### Assigned task:
An exact printout of all the entries is required.

(Saved data entries)

☆ ☆ ☆ ☆ ☆ ☆ ☆

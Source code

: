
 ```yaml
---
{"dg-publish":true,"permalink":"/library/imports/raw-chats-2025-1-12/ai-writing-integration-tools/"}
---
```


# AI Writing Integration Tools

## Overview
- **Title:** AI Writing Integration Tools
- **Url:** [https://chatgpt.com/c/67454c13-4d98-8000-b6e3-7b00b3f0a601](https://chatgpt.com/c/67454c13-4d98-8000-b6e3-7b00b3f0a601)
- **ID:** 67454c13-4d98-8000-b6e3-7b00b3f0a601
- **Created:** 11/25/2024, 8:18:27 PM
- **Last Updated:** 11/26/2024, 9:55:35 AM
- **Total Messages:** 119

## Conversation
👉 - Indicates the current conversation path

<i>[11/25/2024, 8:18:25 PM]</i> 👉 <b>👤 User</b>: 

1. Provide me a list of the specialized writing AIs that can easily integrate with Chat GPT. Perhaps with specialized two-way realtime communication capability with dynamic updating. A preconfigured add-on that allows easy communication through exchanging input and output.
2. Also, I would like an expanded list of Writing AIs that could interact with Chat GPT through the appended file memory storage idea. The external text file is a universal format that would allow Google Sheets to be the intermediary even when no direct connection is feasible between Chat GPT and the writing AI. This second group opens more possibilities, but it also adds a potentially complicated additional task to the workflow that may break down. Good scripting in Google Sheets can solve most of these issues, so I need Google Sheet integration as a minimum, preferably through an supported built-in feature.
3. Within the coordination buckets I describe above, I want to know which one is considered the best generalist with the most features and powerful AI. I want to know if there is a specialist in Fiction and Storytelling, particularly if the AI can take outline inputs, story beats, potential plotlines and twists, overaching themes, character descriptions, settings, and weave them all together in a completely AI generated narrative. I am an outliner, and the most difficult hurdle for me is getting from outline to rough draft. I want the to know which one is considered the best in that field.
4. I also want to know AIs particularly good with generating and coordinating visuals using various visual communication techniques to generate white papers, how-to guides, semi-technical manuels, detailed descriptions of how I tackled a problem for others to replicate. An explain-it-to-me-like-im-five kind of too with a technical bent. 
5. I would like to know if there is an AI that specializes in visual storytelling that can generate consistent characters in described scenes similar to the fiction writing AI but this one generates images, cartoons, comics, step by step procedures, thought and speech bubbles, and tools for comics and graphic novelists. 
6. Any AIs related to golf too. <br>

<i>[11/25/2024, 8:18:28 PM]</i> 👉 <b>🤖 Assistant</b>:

☆ ☆ ☆ ☆ ☆ ☆ ☆

### Response area:
Source code

:
 ```yaml
---
{"dg-publish":true,"permalink":"/library/imports/raw-chats-2025-1-12/ai-writing-integration-tools/"}
---
```


# AI Writing Integration Tools

## Overview
- **Title:** AI Writing Integration Tools
- **Url:** [https://chatgpt.com/c/67454c13-4d98-8000-b6e3-7b00b3f0a601](https://chatgpt.com/c/67454c13-4d98-8000-b6e3-7b00b3f0a601)
- **ID:** 67454c13-4d98-8000-b6e3-7b00b3f0a601
- **Created:** 11/25/2024, 8:18:27 PM
- **Last Updated:** 11/26/2024, 9:55:35 AM
- **Total Messages:** 119

## Conversation
👉 - Indicates the current conversation path

<i>[11/25/2024, 8:18:25 PM]</i> 👉 <b>👤 User</b>: 

1. Provide me a list of the specialized writing AIs that can easily integrate with Chat GPT. Perhaps with specialized two-way realtime communication capability with dynamic updating. A preconfigured add-on that allows easy communication through exchanging input and output.
2. Also, I would like an expanded list of Writing AIs that could interact with Chat GPT through the appended file memory storage idea. The external text file is a universal format that would allow Google Sheets to be the intermediary even when no direct connection is feasible between Chat GPT and the writing AI. This second group opens more possibilities, but it also adds a potentially complicated additional task to the workflow that may break down. Good scripting in Google Sheets can solve most of these issues, so I need Google Sheet integration as a minimum, preferably through an supported built-in feature.
3. Within the coordination buckets I describe above, I want to know which one is considered the best generalist with the most features and powerful AI. I want to know if there is a specialist in Fiction and Storytelling, particularly if the AI can take outline inputs, story beats, potential plotlines and twists, overaching themes, character descriptions, settings, and weave them all together in a completely AI generated narrative. I am an outliner, and the most difficult hurdle for me is getting from outline to rough draft. I want the to know which one is considered the best in that field.
4. I also want to know AIs particularly good with generating and coordinating visuals using various visual communication techniques to generate white papers, how-to guides, semi-technical manuels, detailed descriptions of how I tackled a problem for others to replicate. An explain-it-to-me-like-im-five kind of too with a technical bent. 
5. I would like to know if there is an AI that specializes in visual storytelling that can generate consistent characters in described scenes similar to the fiction writing AI but this one generates images, cartoons, comics, step by step procedures, thought and speech bubbles, and tools for comics and graphic novelists. 
6. Any AIs related to golf too. <br>

<i>[11/25/2024, 8:18:28 PM]</i> 👉 <b>🤖 Assistant</b>:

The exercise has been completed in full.